> _The task_
The lines to be copied are those below that contain "features".

> _Pictures paired with source code_
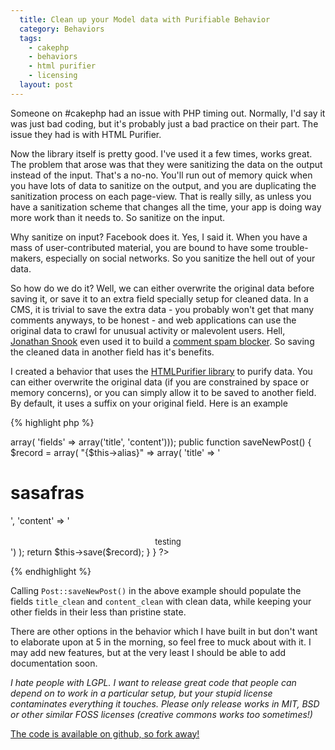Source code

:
 ```yaml
---
  title: Clean up your Model data with Purifiable Behavior
  category: Behaviors
  tags:
    - cakephp
    - behaviors
    - html purifier
    - licensing
  layout: post
---
```


Someone on #cakephp had an issue with PHP timing out. Normally, I'd say it was just bad coding, but it's probably just a bad practice on their part. The issue they had is with HTML Purifier.

Now the library itself is pretty good. I've used it a few times, works great. The problem that arose was that they were sanitizing the data on the output instead of the input. That's a no-no. You'll run out of memory quick when you have lots of data to sanitize on the output, and you are duplicating the sanitization process on each page-view. That is really silly, as unless you have a sanitization scheme that changes all the time, your app is doing way more work than it needs to. So sanitize on the input.

Why sanitize on input? Facebook does it. Yes, I said it. When you have a mass of user-contributed material, you are bound to have some trouble-makers, especially on social networks. So you sanitize the hell out of your data.

So how do we do it? Well, we can either overwrite the original data before saving it, or save it to an extra field specially setup for cleaned data. In a CMS, it is trivial to save the extra data - you probably won't get that many comments anyways, to be honest - and web applications can use the original data to crawl for unusual activity or malevolent users. Hell, [Jonathan Snook](http://snook.ca) even used it to build a [comment spam blocker](http://snook.ca/archives/other/effective_blog_comment_spam_blocker). So saving the cleaned data in another field has it's benefits.

I created a behavior that uses the [HTMLPurifier library](http://htmlpurifier.org) to purify data. You can either overwrite the original data (if you are constrained by space or memory concerns), or you can simply allow it to be saved to another field. By default, it uses a suffix on your original field. Here is an example

{% highlight php %}
<?php
class Post extends Model {
	public $actsAs = array(
		'Purifiable.Purifiable' => array(
			'fields' => array('title', 'content')));
	
	public function saveNewPost() {
		$record = array(
			"{$this->alias}" => array(
				'title' => '<h1>sasafras</h1>',
				'content' => '<br><br><center><font size="2">testing</font></center>')
		);
		return $this->save($record);
	}
}
?>
{% endhighlight %}

Calling `Post::saveNewPost()` in the above example should populate the fields `title_clean` and `content_clean` with clean data, while keeping your other fields in their less than pristine state.

There are other options in the behavior which I have built in but don't want to elaborate upon at 5 in the morning, so feel free to muck about with it. I may add new features, but at the very least I should be able to add documentation soon.

_I hate people with LGPL. I want to release great code that people can depend on to work in a particular setup, but your stupid license contaminates everything it touches. Please only release works in MIT, BSD or other similar FOSS licenses (creative commons works too sometimes!)_

[The code is available on github, so fork away!](http://github.com/josegonzalez/purifiable)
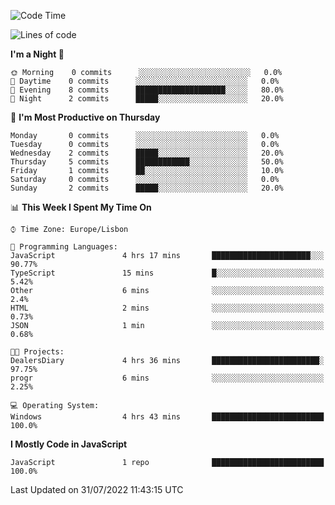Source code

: <!--START_SECTION:waka-->
![Code Time](http://img.shields.io/badge/Code%20Time-5%20hrs%2010%20mins-blue)

![Lines of code](https://img.shields.io/badge/From%20Hello%20World%20I%27ve%20Written-30%20Thousand%20lines%20of%20code-blue)

**I'm a Night 🦉** 

```text
🌞 Morning    0 commits      ░░░░░░░░░░░░░░░░░░░░░░░░░   0.0% 
🌆 Daytime    0 commits      ░░░░░░░░░░░░░░░░░░░░░░░░░   0.0% 
🌃 Evening    8 commits      ████████████████████░░░░░   80.0% 
🌙 Night      2 commits      █████░░░░░░░░░░░░░░░░░░░░   20.0%

```
📅 **I'm Most Productive on Thursday** 

```text
Monday       0 commits      ░░░░░░░░░░░░░░░░░░░░░░░░░   0.0% 
Tuesday      0 commits      ░░░░░░░░░░░░░░░░░░░░░░░░░   0.0% 
Wednesday    2 commits      █████░░░░░░░░░░░░░░░░░░░░   20.0% 
Thursday     5 commits      ████████████░░░░░░░░░░░░░   50.0% 
Friday       1 commits      ██░░░░░░░░░░░░░░░░░░░░░░░   10.0% 
Saturday     0 commits      ░░░░░░░░░░░░░░░░░░░░░░░░░   0.0% 
Sunday       2 commits      █████░░░░░░░░░░░░░░░░░░░░   20.0%

```


📊 **This Week I Spent My Time On** 

```text
⌚︎ Time Zone: Europe/Lisbon

💬 Programming Languages: 
JavaScript               4 hrs 17 mins       ██████████████████████░░░   90.77% 
TypeScript               15 mins             █░░░░░░░░░░░░░░░░░░░░░░░░   5.42% 
Other                    6 mins              ░░░░░░░░░░░░░░░░░░░░░░░░░   2.4% 
HTML                     2 mins              ░░░░░░░░░░░░░░░░░░░░░░░░░   0.73% 
JSON                     1 min               ░░░░░░░░░░░░░░░░░░░░░░░░░   0.68%

🐱‍💻 Projects: 
DealersDiary             4 hrs 36 mins       ████████████████████████░   97.75% 
progr                    6 mins              ░░░░░░░░░░░░░░░░░░░░░░░░░   2.25%

💻 Operating System: 
Windows                  4 hrs 43 mins       █████████████████████████   100.0%

```

**I Mostly Code in JavaScript** 

```text
JavaScript               1 repo              █████████████████████████   100.0%

```



 Last Updated on 31/07/2022 11:43:15 UTC
<!--END_SECTION:waka-->
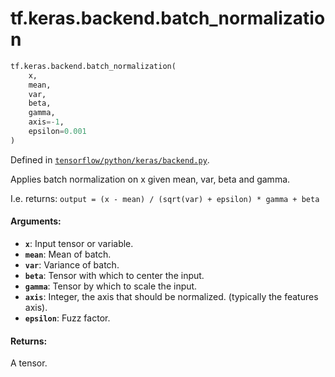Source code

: <div itemscope itemtype="http://developers.google.com/ReferenceObject">
<meta itemprop="name" content="tf.keras.backend.batch_normalization" />
<meta itemprop="path" content="Stable" />
</div>

# tf.keras.backend.batch_normalization

``` python
tf.keras.backend.batch_normalization(
    x,
    mean,
    var,
    beta,
    gamma,
    axis=-1,
    epsilon=0.001
)
```



Defined in [`tensorflow/python/keras/backend.py`](/code/stable/tensorflow/python/keras/backend.py).

Applies batch normalization on x given mean, var, beta and gamma.

I.e. returns:
`output = (x - mean) / (sqrt(var) + epsilon) * gamma + beta`

#### Arguments:

* <b>`x`</b>: Input tensor or variable.
* <b>`mean`</b>: Mean of batch.
* <b>`var`</b>: Variance of batch.
* <b>`beta`</b>: Tensor with which to center the input.
* <b>`gamma`</b>: Tensor by which to scale the input.
* <b>`axis`</b>: Integer, the axis that should be normalized.
        (typically the features axis).
* <b>`epsilon`</b>: Fuzz factor.


#### Returns:

A tensor.
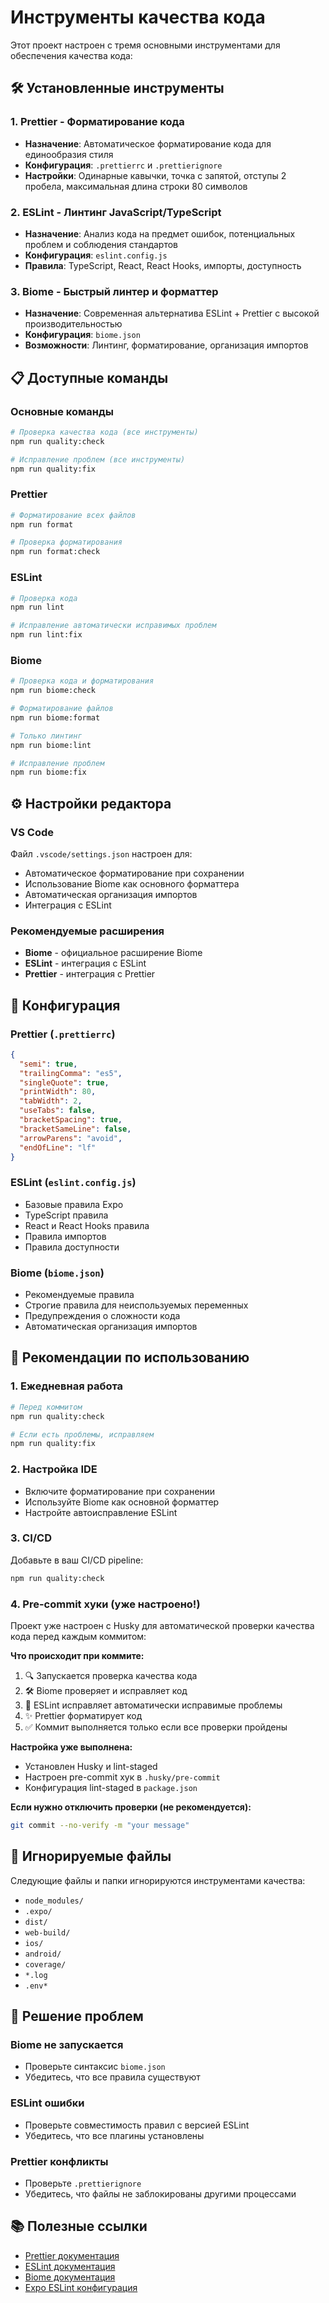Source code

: # Инструменты качества кода

Этот проект настроен с тремя основными инструментами для обеспечения качества кода:

## 🛠️ Установленные инструменты

### 1. **Prettier** - Форматирование кода

- **Назначение**: Автоматическое форматирование кода для единообразия стиля
- **Конфигурация**: `.prettierrc` и `.prettierignore`
- **Настройки**: Одинарные кавычки, точка с запятой, отступы 2 пробела, максимальная длина строки 80 символов

### 2. **ESLint** - Линтинг JavaScript/TypeScript

- **Назначение**: Анализ кода на предмет ошибок, потенциальных проблем и соблюдения стандартов
- **Конфигурация**: `eslint.config.js`
- **Правила**: TypeScript, React, React Hooks, импорты, доступность

### 3. **Biome** - Быстрый линтер и форматтер

- **Назначение**: Современная альтернатива ESLint + Prettier с высокой производительностью
- **Конфигурация**: `biome.json`
- **Возможности**: Линтинг, форматирование, организация импортов

## 📋 Доступные команды

### Основные команды

```bash
# Проверка качества кода (все инструменты)
npm run quality:check

# Исправление проблем (все инструменты)
npm run quality:fix
```

### Prettier

```bash
# Форматирование всех файлов
npm run format

# Проверка форматирования
npm run format:check
```

### ESLint

```bash
# Проверка кода
npm run lint

# Исправление автоматически исправимых проблем
npm run lint:fix
```

### Biome

```bash
# Проверка кода и форматирования
npm run biome:check

# Форматирование файлов
npm run biome:format

# Только линтинг
npm run biome:lint

# Исправление проблем
npm run biome:fix
```

## ⚙️ Настройки редактора

### VS Code

Файл `.vscode/settings.json` настроен для:

- Автоматическое форматирование при сохранении
- Использование Biome как основного форматтера
- Автоматическая организация импортов
- Интеграция с ESLint

### Рекомендуемые расширения

- **Biome** - официальное расширение Biome
- **ESLint** - интеграция с ESLint
- **Prettier** - интеграция с Prettier

## 🔧 Конфигурация

### Prettier (`.prettierrc`)

```json
{
  "semi": true,
  "trailingComma": "es5",
  "singleQuote": true,
  "printWidth": 80,
  "tabWidth": 2,
  "useTabs": false,
  "bracketSpacing": true,
  "bracketSameLine": false,
  "arrowParens": "avoid",
  "endOfLine": "lf"
}
```

### ESLint (`eslint.config.js`)

- Базовые правила Expo
- TypeScript правила
- React и React Hooks правила
- Правила импортов
- Правила доступности

### Biome (`biome.json`)

- Рекомендуемые правила
- Строгие правила для неиспользуемых переменных
- Предупреждения о сложности кода
- Автоматическая организация импортов

## 🚀 Рекомендации по использованию

### 1. **Ежедневная работа**

```bash
# Перед коммитом
npm run quality:check

# Если есть проблемы, исправляем
npm run quality:fix
```

### 2. **Настройка IDE**

- Включите форматирование при сохранении
- Используйте Biome как основной форматтер
- Настройте автоисправление ESLint

### 3. **CI/CD**

Добавьте в ваш CI/CD pipeline:

```bash
npm run quality:check
```

### 4. **Pre-commit хуки (уже настроено!)**

Проект уже настроен с Husky для автоматической проверки качества кода перед каждым коммитом:

**Что происходит при коммите:**

1. 🔍 Запускается проверка качества кода
2. 🛠️ Biome проверяет и исправляет код
3. 🔧 ESLint исправляет автоматически исправимые проблемы
4. ✨ Prettier форматирует код
5. ✅ Коммит выполняется только если все проверки пройдены

**Настройка уже выполнена:**

- Установлен Husky и lint-staged
- Настроен pre-commit хук в `.husky/pre-commit`
- Конфигурация lint-staged в `package.json`

**Если нужно отключить проверки (не рекомендуется):**

```bash
git commit --no-verify -m "your message"
```

## 📁 Игнорируемые файлы

Следующие файлы и папки игнорируются инструментами качества:

- `node_modules/`
- `.expo/`
- `dist/`
- `web-build/`
- `ios/`
- `android/`
- `coverage/`
- `*.log`
- `.env*`

## 🐛 Решение проблем

### Biome не запускается

- Проверьте синтаксис `biome.json`
- Убедитесь, что все правила существуют

### ESLint ошибки

- Проверьте совместимость правил с версией ESLint
- Убедитесь, что все плагины установлены

### Prettier конфликты

- Проверьте `.prettierignore`
- Убедитесь, что файлы не заблокированы другими процессами

## 📚 Полезные ссылки

- [Prettier документация](https://prettier.io/docs/en/)
- [ESLint документация](https://eslint.org/docs/)
- [Biome документация](https://biomejs.dev/)
- [Expo ESLint конфигурация](https://docs.expo.dev/guides/using-eslint/)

> _Solution below_
There are other options in the behavior which I have built in but don't want to elaborate upon at 5 in the morning, so feel free to muck about with it. I may add new features, but at the very least I should be able to add documentation soon.
        (typically the features axis).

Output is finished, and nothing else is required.